Le spectacle d’inauguration sera François et le Sultan de Angela Demattè, avec Gabriele Parrillo, Hossein Taheri et Hal Yamnouchi sous la régie de Andrea Chiodi, vainqueur l’année dernière du « Next 2018 », le concours pour la promotion du théâtre de la région de Lombardie. « Les choses se déroulent d’une manière plus mystérieuse que nous pensons », dit Demattè. En effet, le spectacle débute l’année du huitième centenaire de la rencontre du saint d’Assise et du sultan Al-Malik Al-Kamel à Damiette en Égypte, et se situe entre le voyage du pape François à Abu Dhabi en février et celui au Maroc les 30 et 31 mars prochain. Histoires de rencontre et dialogue, en somme, qu’on a du mal à raconter s’ils ne sont pas entrelacés. Il y a huit-cents ans, une rencontre changea le cours de l’histoire. Une rencontre qui, à vrai dire, reste mystérieuse et dont les historiens et les écrivains ont toujours tenté de découvrir le secret. « Des paroles échangées entre François et le sultan, il ne reste rien d’autre que l’affirmation de leur existence, mais ce qui n’a jamais été précisé a néanmoins eu une énorme valeur historique ». Angela Demattè est partie de cette réflexion pour élaborer le texte du spectacle. « Si les évènements ont une incidence sur l’histoire, est-ce uniquement parce qu’ils sont précisés, ou y a-t-il un autre moteur en jeu ? », se demande l’auteure : « Une rencontre, aujourd’hui, entre deux personnes, dans un monde où les grandes puissances prévaricatrices dictent les lois, peut-elle changer le cours de l’histoire ? Cela peut-il se produire dans une société où seule la résonnance médiatique semble pouvoir attribuer de la valeur aux évènements ? ». Voilà la question mise en scène dans la pièce François et le Sultan, qui est proposée au public afin de susciter un contrecoup, non plus en relation au fait historique, mais à propos du présent du spectateur lui-même, qui devra se mettre dans la peau des personnages.

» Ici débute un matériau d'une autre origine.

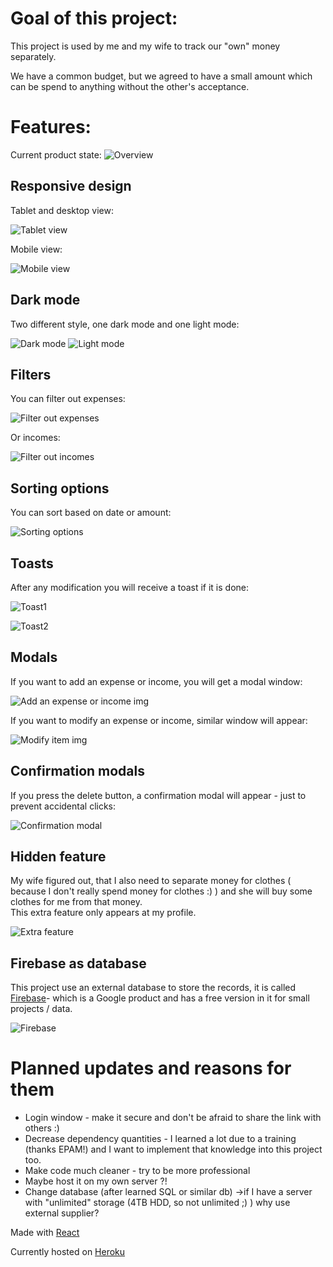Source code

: # Goal of this project:
This project is used by me and my wife to track our "own" money separately. 

We have a common budget, but we agreed to have a small amount which can be spend to anything without the other's acceptance.

# Features: 
Current product state:
![Overview](https://raw.githubusercontent.com/kpeti515/homeBudget/main/img/overview.PNG)

## Responsive design
Tablet and desktop view:

![Tablet view](https://raw.githubusercontent.com/kpeti515/homeBudget/main/img/tablet_view.PNG)

Mobile view:

![Mobile view](https://raw.githubusercontent.com/kpeti515/homeBudget/main/img/mobile_view.PNG)
## Dark mode
Two different style, one dark mode and one light mode:

![Dark mode](https://raw.githubusercontent.com/kpeti515/homeBudget/main/img/dark_mode.PNG)
![Light mode](https://raw.githubusercontent.com/kpeti515/homeBudget/main/img/light_mode.PNG)
## Filters
You can filter out expenses:

![Filter out expenses](https://raw.githubusercontent.com/kpeti515/homeBudget/main/img/filter1.PNG)

Or incomes:

![Filter out incomes](https://raw.githubusercontent.com/kpeti515/homeBudget/main/img/filter2.PNG)
## Sorting options
You can sort based on date or amount:

![Sorting options](https://raw.githubusercontent.com/kpeti515/homeBudget/main/img/sort_options.png)
## Toasts
After any modification you will receive a toast if it is done:

![Toast1](https://raw.githubusercontent.com/kpeti515/homeBudget/main/img/toast1.PNG)

![Toast2](https://raw.githubusercontent.com/kpeti515/homeBudget/main/img/toast2.PNG)

## Modals
If you want to add an expense or income, you will get a modal window:

![Add an expense or income img](https://raw.githubusercontent.com/kpeti515/homeBudget/main/img/modal_new_item.PNG)

If you want to modify an expense or income, similar window will appear:

![Modify item img](https://raw.githubusercontent.com/kpeti515/homeBudget/main/img/modal_modify_item.PNG)
## Confirmation modals
If you press the delete button, a confirmation modal will appear - just to prevent accidental clicks:

![Confirmation modal](https://raw.githubusercontent.com/kpeti515/homeBudget/main/img/confirmation_window.PNG)
## Hidden feature
My wife figured out, that I also need to separate money for clothes ( because I don't really spend money for clothes :) ) and she will buy some clothes for me from that money.<br/>
This extra feature only appears at my profile. 

![Extra feature](https://raw.githubusercontent.com/kpeti515/homeBudget/main/img/hidden_feature.PNG)

## Firebase as database
This project use an external database to store the records, it is called [Firebase](https://firebase.google.com/)- which is a Google product and has a free version in it for small projects / data.

![Firebase](https://raw.githubusercontent.com/kpeti515/homeBudget/main/img/firebase.PNG)
# Planned updates and reasons for them
 - Login window - make it secure and don't be afraid to share the link with others :)
 - Decrease dependency quantities - I learned a lot due to a training (thanks EPAM!) and I want to implement that knowledge into this project too.
 - Make code much cleaner - try to be more professional
 - Maybe host it on my own server ?!
 - Change database (after learned SQL or similar db) ->if I have a server with "unlimited" storage (4TB HDD, so not unlimited ;) ) why use external supplier?


 Made with [React](https://reactjs.org/)

 Currently hosted on [Heroku](https://www.heroku.com)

Un journaliste italien agnostique kidnappé par un groupe de terroristes islamiques au Moyen-Orient, où il s’est rendu pour réaliser en Terre Sainte un film documentaire sur le dialogue interreligieux. Et un ravisseur qui ne pourra faire autrement que d’entrer en relation avec l’otage. L’interview à un vieux franciscain restera greffé dans la mémoire du journaliste durant toute la période du rapt, et finira par ouvrir un colloque inattendu avec le terroriste. Mais ce dialogue pourra-t-il demeurer comme parcours indélébile ?
« Le texte laisse entrevoir une possibilité, mais nous découvre aussi le point de vue du musulman », continue Demattè : « Tous les deux, journaliste et terroriste, ont perdu le rapport avec leurs propres racines et la figure de saint François s’intercale entre eux comme médiateur. Dans ces hommes, fragiles et en crise se produit d’un coup, non pas une conversion, mais une ouverture à la nostalgie, une ouverture à une possibilité. Il s’agit d’un point crucial, parce que ce qui prévaut ce n’est pas un raisonnement, mais l’hypothèse de François. Je voudrais que la même chose se produise chez le spectateur : qu’un évènement puisse réaliser en lui l’ouverture à une possibilité ».
Un court-circuit entre intégrisme et spiritualité, individu et société, réalité et vidéo, qui peut certainement ouvrir le regard vers de nouveaux points de réflexion et à un renversement de perspective. Le tout en prêtant attention à l’actualité, et à l’actuel François qui fin mars entrera en scène à Rabat et Casablanca.